Gershon described Estonian Arvo Part’s piece, The Beatitudes, as “introspective, but with phenomenal emotion behind it.” This was the first piece that Part (1935-) wrote to an English text. It is “tintinnabulation,” part of Part’s method of composing, at its best. The notes of the triad gradually unfold into rich sonorous sounds reminiscent of bells. Here, what resulted was a slow but steady vocal crescendo of binary, homophonic proclamations with added harmonic dissonances on important words such as “mercy and “children” to an exalted ending on “Amen,” with the organ’s final rejoicing as a sort of release to the chorus’s internal combustion. The organ then slowly descends, both sonically and figuratively.
Gershon provided excellent direction here. For example, at the climax on “Rejoice,” he aggressively stepped back and proclaimed the rejoicing from his standpoint. Faster than speeds that I’ve heard on recordings, Grant kept it moving, so the energy was enthralling.
The subject of the “Listen Up!” talk prior to the concert, and the only composer in attendance was Paul Mealor (1975-), who composed Ubi Caritas for the 2011 Royal Wedding. The audience enthusiastically enjoyed this beautiful short a cappella piece with terrifically strong bass lines, based on, as Mealor states, “an ancient chant blended with 21st century harmonies.” The pure, angelic tone of the boy soprano on the last line of the text, “And may we love each other with a sincere heart,” was precious.
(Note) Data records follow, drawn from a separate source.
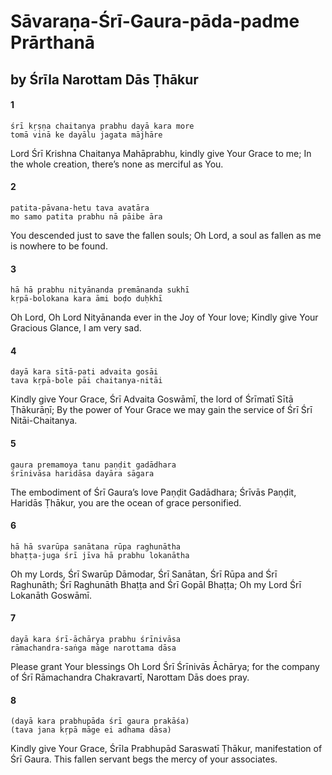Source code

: # Sāvaraṇa-Śrī-Gaura-pāda-padme Prārthanā

## by Śrīla Narottam Dās Ṭhākur

#### 1

    śrī kṛṣṇa chaitanya prabhu dayā kara more
    tomā vinā ke dayālu jagata mājhāre

Lord Śrī Krishna Chaitanya Mahāprabhu, kindly give Your Grace to me; In the whole creation, there’s none as merciful as You.

#### 2

    patita-pāvana-hetu tava avatāra
    mo samo patita prabhu nā pāibe āra

You descended just to save the fallen souls; Oh Lord, a soul as fallen as me is nowhere to be found.

#### 3

    hā hā prabhu nityānanda premānanda sukhī
    kṛpā-bolokana kara āmi boḍo duḥkhī

Oh Lord, Oh Lord Nityānanda ever in the Joy of Your love; Kindly give Your Gracious Glance, I am very sad.

#### 4

    dayā kara sītā-pati advaita gosāi
    tava kṛpā-bole pāi chaitanya-nitāi

Kindly give Your Grace, Śrī Advaita Goswāmī, the lord of Śrīmatī Sītā Ṭhākurāṇī; By the power of Your Grace we may gain the service of Śrī Śrī Nitāi-Chaitanya.

#### 5

    gaura premamoya tanu paṇḍit gadādhara
    śrīnivāsa haridāsa dayāra sāgara

The embodiment of Śrī Gaura’s love Paṇḍit Gadādhara; Śrīvās Paṇḍit, Haridās Ṭhākur, you are the ocean of grace personified.

#### 6

    hā hā svarūpa sanātana rūpa raghunātha
    bhaṭṭa-juga śrī jīva hā prabhu lokanātha

Oh my Lords, Śrī Swarūp Dāmodar, Śrī Sanātan, Śrī Rūpa and Śrī Raghunāth; Śrī Raghunāth Bhaṭṭa and Śrī Gopāl Bhaṭṭa; Oh my Lord Śrī Lokanāth Goswāmī.

#### 7

    dayā kara śrī-āchārya prabhu śrīnivāsa
    rāmachandra-saṅga māge narottama dāsa

Please grant Your blessings Oh Lord Śrī Śrīnivās Āchārya;  for  the  company  of  Śrī  Rāmachandra Chakravartī, Narottam Dās does pray.

#### 8

    (dayā kara prabhupāda śrī gaura prakāśa)
    (tava jana kṛpā māge ei adhama dāsa)

Kindly give Your Grace, Śrīla Prabhupād Saraswatī Ṭhākur, manifestation of Śrī Gaura. This fallen servant begs the mercy of your associates.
Rounding off this first half, Gershon passed the baton to the confident leadership of Associate Conductor, Lesley Leighton whose large and full direction of I was Glad by Sir Hubert Parry (1848-1918) precisely clarified why this piece is used for Coronations.
The second half of the program highlighted the LA Children’s chorus in David Willcocks’ Psalm 150. Fifty-five young singers under the terrifically precise and energetic leadership of Conductor Anne Tomlinson sung with pure, beautiful tone and diction.
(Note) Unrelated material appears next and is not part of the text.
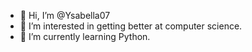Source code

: - 👋 Hi, I’m @Ysabella07
- 👀 I’m interested in getting better at computer science.
- 🌱 I’m currently learning Python.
The second half of the evening seemed less well formed than the first, but offered its own high points.
Tarik O’Regan (1978-), another young English composer, provided welcoming new textures with his interplay of harp, percussion and organ in his Dorchester Canticles, created reminiscently of Bernstein’s Chichester Psalms. However, sometimes the instruments were overbearing here, as in the second Muhly piece played in this half. Here too, O’Regan’s instrumental rhythmic dances seemed a little out of place.
The performance of Kurt Weill’s theatrically-inspired Kiddush was performed with excellent Hebrew pronunciation, with tenor Daniel Chaney delivering a dramatic and inspired ‘cantorial’ solo. He definitely appreciated the best applause of the night, but like many, I was wondering why this piece was selected—being so out of character with the rest of the evening. In context to the rest of the program, perhaps some other Jewish work, like the sacred Mizmorei Tehillim (Songs of Psalms) by Israeli composer Tzvi Avni would have been a better fit.
Musical chairs continued, as the choristers mixed it up for the last piece of the evening, Judith Weir’s Ascending into Heaven. Cleverly using upward glissandi in the voices, radiant harmonies, and exceptional organ playing by Paul Meier, the close provided smiles all around.
The ovation however, was fulfilled with the encore, the ever-crowd-pleasing English hymn, Come, Thou Fount—played big. An extravaganza, indeed.